What you are asked to do: Down to the last word, output the records below, skipping any images.

Saved entries
▬▬▬▬▬▬

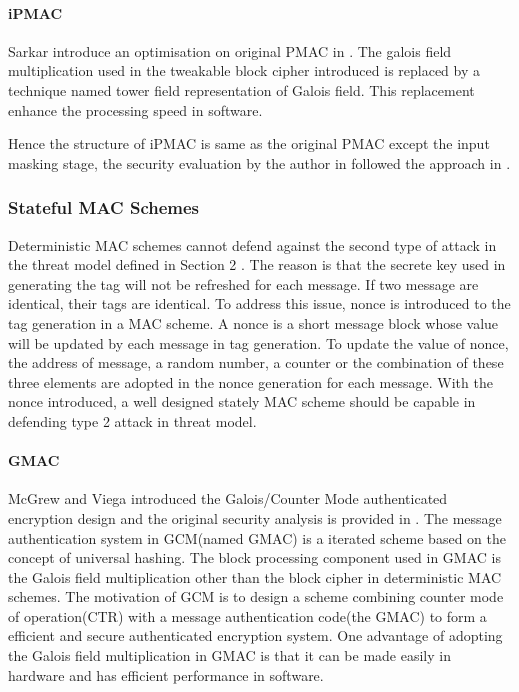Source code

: \documentclass{article}
\begin{document}
\paragraph{iPMAC}
Sarkar introduce an optimisation on original PMAC in \cite{iPMAC}. The galois field multiplication used in the tweakable block cipher introduced is replaced by a technique named tower field representation of Galois field. This replacement enhance the processing speed in software.

Hence the structure of iPMAC is same as the original PMAC except the input masking stage, the security evaluation by the author in \cite{iPMAC} followed the approach in \cite{pmac}.

\subsubsection{Stateful MAC Schemes}
Deterministic MAC schemes cannot defend against the second type of attack in the
threat model defined in Section 2 . The reason is that the secrete key used in generating the tag will not be refreshed for each message. If two message are identical, their tags are identical. To address this issue, nonce is introduced to the tag generation in a MAC scheme. A nonce is a short message block whose value will be updated by each message in tag generation. To update the value of nonce, the address of message, a random number, a counter or the combination of these three elements are adopted in the nonce generation for each message. With the nonce introduced, a well designed stately MAC scheme should be capable in defending type 2 attack in threat model.
\paragraph{GMAC}
McGrew and Viega introduced the Galois/Counter Mode authenticated encryption design and the original security analysis is provided in \cite{gcm}. The message authentication system in GCM(named GMAC) is a iterated scheme based on the concept of universal hashing. The block processing component used in GMAC is the Galois field multiplication other than the block cipher in deterministic MAC schemes. 
The motivation of GCM is to design a scheme combining counter mode of operation(CTR) with a message authentication code(the GMAC) to form a efficient and secure authenticated encryption system.
One advantage of adopting the Galois field multiplication in GMAC is that it can be made easily in hardware and has efficient performance in software. 
\end{document}
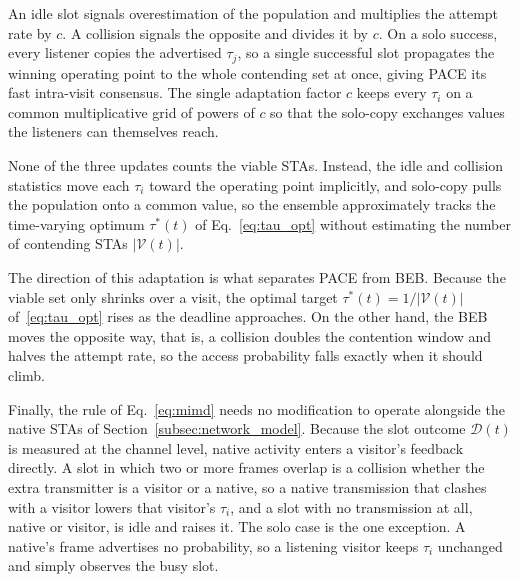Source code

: \documentclass[journal,10pt]{IEEEtran}
\begin{document}
An idle slot signals overestimation of the population and multiplies the attempt rate by $c$. A collision signals the opposite and divides it by $c$. On a solo success, every listener copies the advertised $\tau_j$, so a single successful slot propagates the winning operating point to the whole contending set at once, giving PACE its fast intra-visit consensus. The single adaptation factor $c$ keeps every $\tau_i$ on a common multiplicative grid of powers of $c$ so that the solo-copy exchanges values the listeners can themselves reach.

None of the three updates counts the viable STAs. Instead, the idle and collision statistics move each $\tau_i$ toward the operating point implicitly, and solo-copy pulls the population onto a common value, so the ensemble approximately tracks the time-varying optimum $\tau^*(t)$ of Eq.~\eqref{eq:tau_opt} without estimating the number of contending STAs $|\mathcal{V}(t)|$. 

The direction of this adaptation is what separates PACE from BEB. Because the viable set only shrinks over a visit, the optimal target $\tau^*(t)=1/|\mathcal{V}(t)|$ of~\eqref{eq:tau_opt} rises as the deadline approaches. On the other hand, the BEB moves the opposite way, that is, a collision doubles the contention window and halves the attempt rate, so the access probability falls exactly when it should climb.

Finally, the rule of Eq.~\eqref{eq:mimd} needs no modification to operate alongside the native STAs of Section~\ref{subsec:network_model}. Because the slot outcome $\mathcal{D}(t)$ is measured at the channel level, native activity enters a visitor's feedback directly. A slot in which two or more frames overlap is a collision whether the extra transmitter is a visitor or a native, so a native transmission that clashes with a visitor lowers that visitor's $\tau_i$, and a slot with no transmission at all, native or visitor, is idle and raises it. The solo case is the one exception. A native's frame advertises no probability, so a listening visitor keeps $\tau_i$ unchanged and simply observes the busy slot.

\end{document}
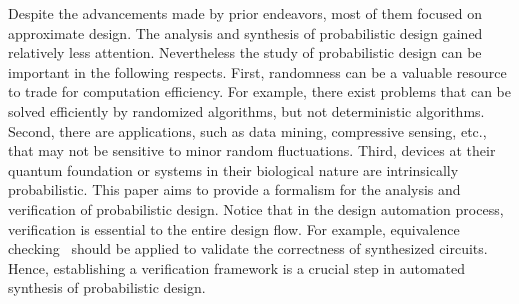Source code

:     Despite the advancements made by prior endeavors, most of them focused on approximate design.
    The analysis and synthesis of probabilistic design gained relatively less attention.
    Nevertheless the study of probabilistic design can be important in the following respects.
    First, randomness can be a valuable resource to trade for computation efficiency.
    For example, there exist problems that can be solved efficiently by randomized algorithms, but not deterministic algorithms.
    Second, there are applications, such as data mining, compressive sensing, etc., that may not be
    sensitive to minor random fluctuations.
    Third, devices at their quantum foundation or systems in their biological nature are intrinsically probabilistic.
    This paper aims to provide a formalism for the analysis and verification of probabilistic design.
    Notice that in the design automation process, verification is essential to the entire design flow.
    For example, equivalence checking~\cite{Kuehlmann1997,Mishchenko2006} should be applied to validate the correctness of synthesized circuits.
    Hence, establishing a verification framework is a crucial step in automated synthesis of probabilistic design.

▬▬▬▬▬▬

Response for this exercise:
Source code

: \documentclass{article}
\begin{document}
\paragraph{iPMAC}
Sarkar introduce an optimisation on original PMAC in \cite{iPMAC}. The galois field multiplication used in the tweakable block cipher introduced is replaced by a technique named tower field representation of Galois field. This replacement enhance the processing speed in software.

Hence the structure of iPMAC is same as the original PMAC except the input masking stage, the security evaluation by the author in \cite{iPMAC} followed the approach in \cite{pmac}.

\subsubsection{Stateful MAC Schemes}
Deterministic MAC schemes cannot defend against the second type of attack in the
threat model defined in Section 2 . The reason is that the secrete key used in generating the tag will not be refreshed for each message. If two message are identical, their tags are identical. To address this issue, nonce is introduced to the tag generation in a MAC scheme. A nonce is a short message block whose value will be updated by each message in tag generation. To update the value of nonce, the address of message, a random number, a counter or the combination of these three elements are adopted in the nonce generation for each message. With the nonce introduced, a well designed stately MAC scheme should be capable in defending type 2 attack in threat model.
\paragraph{GMAC}
McGrew and Viega introduced the Galois/Counter Mode authenticated encryption design and the original security analysis is provided in \cite{gcm}. The message authentication system in GCM(named GMAC) is a iterated scheme based on the concept of universal hashing. The block processing component used in GMAC is the Galois field multiplication other than the block cipher in deterministic MAC schemes. 
The motivation of GCM is to design a scheme combining counter mode of operation(CTR) with a message authentication code(the GMAC) to form a efficient and secure authenticated encryption system.
One advantage of adopting the Galois field multiplication in GMAC is that it can be made easily in hardware and has efficient performance in software. 
\end{document}
Source code

: \documentclass[journal,10pt]{IEEEtran}
\begin{document}
An idle slot signals overestimation of the population and multiplies the attempt rate by $c$. A collision signals the opposite and divides it by $c$. On a solo success, every listener copies the advertised $\tau_j$, so a single successful slot propagates the winning operating point to the whole contending set at once, giving PACE its fast intra-visit consensus. The single adaptation factor $c$ keeps every $\tau_i$ on a common multiplicative grid of powers of $c$ so that the solo-copy exchanges values the listeners can themselves reach.

None of the three updates counts the viable STAs. Instead, the idle and collision statistics move each $\tau_i$ toward the operating point implicitly, and solo-copy pulls the population onto a common value, so the ensemble approximately tracks the time-varying optimum $\tau^*(t)$ of Eq.~\eqref{eq:tau_opt} without estimating the number of contending STAs $|\mathcal{V}(t)|$. 

The direction of this adaptation is what separates PACE from BEB. Because the viable set only shrinks over a visit, the optimal target $\tau^*(t)=1/|\mathcal{V}(t)|$ of~\eqref{eq:tau_opt} rises as the deadline approaches. On the other hand, the BEB moves the opposite way, that is, a collision doubles the contention window and halves the attempt rate, so the access probability falls exactly when it should climb.

Finally, the rule of Eq.~\eqref{eq:mimd} needs no modification to operate alongside the native STAs of Section~\ref{subsec:network_model}. Because the slot outcome $\mathcal{D}(t)$ is measured at the channel level, native activity enters a visitor's feedback directly. A slot in which two or more frames overlap is a collision whether the extra transmitter is a visitor or a native, so a native transmission that clashes with a visitor lowers that visitor's $\tau_i$, and a slot with no transmission at all, native or visitor, is idle and raises it. The solo case is the one exception. A native's frame advertises no probability, so a listening visitor keeps $\tau_i$ unchanged and simply observes the busy slot.

\end{document}
Source code

:     Despite the advancements made by prior endeavors, most of them focused on approximate design.
    The analysis and synthesis of probabilistic design gained relatively less attention.
    Nevertheless the study of probabilistic design can be important in the following respects.
    First, randomness can be a valuable resource to trade for computation efficiency.
    For example, there exist problems that can be solved efficiently by randomized algorithms, but not deterministic algorithms.
    Second, there are applications, such as data mining, compressive sensing, etc., that may not be
    sensitive to minor random fluctuations.
    Third, devices at their quantum foundation or systems in their biological nature are intrinsically probabilistic.
    This paper aims to provide a formalism for the analysis and verification of probabilistic design.
    Notice that in the design automation process, verification is essential to the entire design flow.
    For example, equivalence checking~\cite{Kuehlmann1997,Mishchenko2006} should be applied to validate the correctness of synthesized circuits.
    Hence, establishing a verification framework is a crucial step in automated synthesis of probabilistic design.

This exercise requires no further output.